1. dünya bazen kimse için fedakarlık yapmaya, sonsuz sevmeye değmez bir yer gibi gelir. Aşk bize gözü kapalı güvenip sonsuz ölçülerde sevebileceğimiz, bizi de o ölçüde seven ve o ölçüde güvenen birini sunar. Kasırganın ortasında sıcacık bir sığınak gibi aşk yeryüzünde.

    Bedenlerimiz aşkı sevdi.
    Mesele her daim üremek nesli devam ettirmek idiyse eğer bedenimiz için, aşk kimi zaman karşımızdaki tende sönme isteğinin pelerinleri altında üremeyi hazza dönüştürerek geldi.

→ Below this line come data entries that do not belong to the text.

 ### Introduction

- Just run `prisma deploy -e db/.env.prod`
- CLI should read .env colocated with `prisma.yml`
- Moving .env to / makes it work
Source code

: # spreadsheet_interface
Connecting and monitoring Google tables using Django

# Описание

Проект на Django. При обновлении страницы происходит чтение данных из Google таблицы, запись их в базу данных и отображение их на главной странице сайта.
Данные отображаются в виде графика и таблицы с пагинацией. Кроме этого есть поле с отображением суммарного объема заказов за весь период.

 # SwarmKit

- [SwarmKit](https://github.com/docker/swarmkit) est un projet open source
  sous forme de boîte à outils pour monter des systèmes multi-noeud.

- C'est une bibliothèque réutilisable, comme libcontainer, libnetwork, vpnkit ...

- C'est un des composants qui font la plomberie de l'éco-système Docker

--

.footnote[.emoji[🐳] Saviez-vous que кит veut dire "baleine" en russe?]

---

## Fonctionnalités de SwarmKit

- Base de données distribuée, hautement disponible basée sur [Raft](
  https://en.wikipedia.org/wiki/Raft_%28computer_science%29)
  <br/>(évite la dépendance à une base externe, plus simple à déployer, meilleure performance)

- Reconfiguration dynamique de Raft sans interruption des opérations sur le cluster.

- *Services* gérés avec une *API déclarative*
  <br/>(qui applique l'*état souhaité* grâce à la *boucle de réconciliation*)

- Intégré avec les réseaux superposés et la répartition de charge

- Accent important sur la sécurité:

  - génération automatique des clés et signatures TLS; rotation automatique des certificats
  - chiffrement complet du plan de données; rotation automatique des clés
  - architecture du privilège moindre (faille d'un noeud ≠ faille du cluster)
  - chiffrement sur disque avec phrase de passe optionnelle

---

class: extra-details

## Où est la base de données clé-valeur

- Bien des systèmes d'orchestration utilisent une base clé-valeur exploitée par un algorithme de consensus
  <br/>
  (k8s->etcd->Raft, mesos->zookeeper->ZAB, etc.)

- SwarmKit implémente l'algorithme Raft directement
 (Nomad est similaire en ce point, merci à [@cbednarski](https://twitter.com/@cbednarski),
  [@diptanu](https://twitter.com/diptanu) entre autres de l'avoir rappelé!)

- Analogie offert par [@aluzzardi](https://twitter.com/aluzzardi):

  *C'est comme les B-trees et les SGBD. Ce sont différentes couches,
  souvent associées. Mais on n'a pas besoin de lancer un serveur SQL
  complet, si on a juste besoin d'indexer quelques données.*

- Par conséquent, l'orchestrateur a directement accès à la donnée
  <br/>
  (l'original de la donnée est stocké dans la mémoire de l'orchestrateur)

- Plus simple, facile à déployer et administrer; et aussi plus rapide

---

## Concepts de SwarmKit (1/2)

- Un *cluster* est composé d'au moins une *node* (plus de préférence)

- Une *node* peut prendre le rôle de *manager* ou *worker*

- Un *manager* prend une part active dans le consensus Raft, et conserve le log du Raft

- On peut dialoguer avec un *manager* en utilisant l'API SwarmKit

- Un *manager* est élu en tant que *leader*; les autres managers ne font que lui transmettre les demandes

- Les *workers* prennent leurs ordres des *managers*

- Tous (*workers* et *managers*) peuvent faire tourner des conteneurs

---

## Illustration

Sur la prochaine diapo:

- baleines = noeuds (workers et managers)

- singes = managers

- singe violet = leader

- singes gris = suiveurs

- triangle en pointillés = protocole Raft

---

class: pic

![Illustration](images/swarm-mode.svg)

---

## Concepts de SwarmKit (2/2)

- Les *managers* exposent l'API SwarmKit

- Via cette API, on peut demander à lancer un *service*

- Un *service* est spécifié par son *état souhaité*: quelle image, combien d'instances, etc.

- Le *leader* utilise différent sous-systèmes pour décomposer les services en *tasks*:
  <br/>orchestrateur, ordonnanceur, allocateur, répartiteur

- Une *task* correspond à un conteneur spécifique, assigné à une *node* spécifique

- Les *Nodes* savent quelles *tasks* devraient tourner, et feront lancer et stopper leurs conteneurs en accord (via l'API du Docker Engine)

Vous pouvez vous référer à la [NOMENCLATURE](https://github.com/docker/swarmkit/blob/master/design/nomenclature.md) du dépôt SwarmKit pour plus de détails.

    Bir yalan değil aşk , mutluluğu hüznü nefreti elle tutup gözle göremesek de biliyoruz varlığını. aşk da öyle tıpkı. bazı insanlar tıpkı parayı altına dönüştürmek gibi aşkı da maddeymişçesine depolayıp ruhlarının iç cebinde bir ömür saklamak istiyorlar. Çıkarcı ve maddeci bir anlayış. Aşk bir elmas değil, kimse sonsuz kalıcılığını garanti etmedi, aşk hali geçince aşk bir yalanmış demek çok ama çok sığ bir düşünce. biz sevdik mi ömürlük severiz insanları. Nereden biliyorsun aslında nasıl bir karakteri olduğuna dair zerre fikrin olmayan bir insanı kaşına gözüne vuruldun diye bir ömür aşkla seveceğini ? desene işte ben riski sevmiyorum, o da ömürlük sevsin bende ki kimsenin başı ağrımasın diye. sahtekarca.

    Sadece bir süreç bu, ruhsal bir süreç. Kimse orgazmı inkar edemez kaybolduğu için, bittiği için. Aşk da ruhun tam bir trajedi olan şu hayatta masal hali sadece. Yaşamın hallerinin en güzellerinden biri. Vuruluyorsun birine ruhsal bedensel beklentilerin ile beğenilerin öyle bir maksimum yapıyor ki o kişide, milyonlarca kelebeğin kozalarından çıkış mevsimi gibi oluyor kalbinin bahçeleri. öylesine güzel ve mutlu edici. Tam da bu sebeple yıkıcı.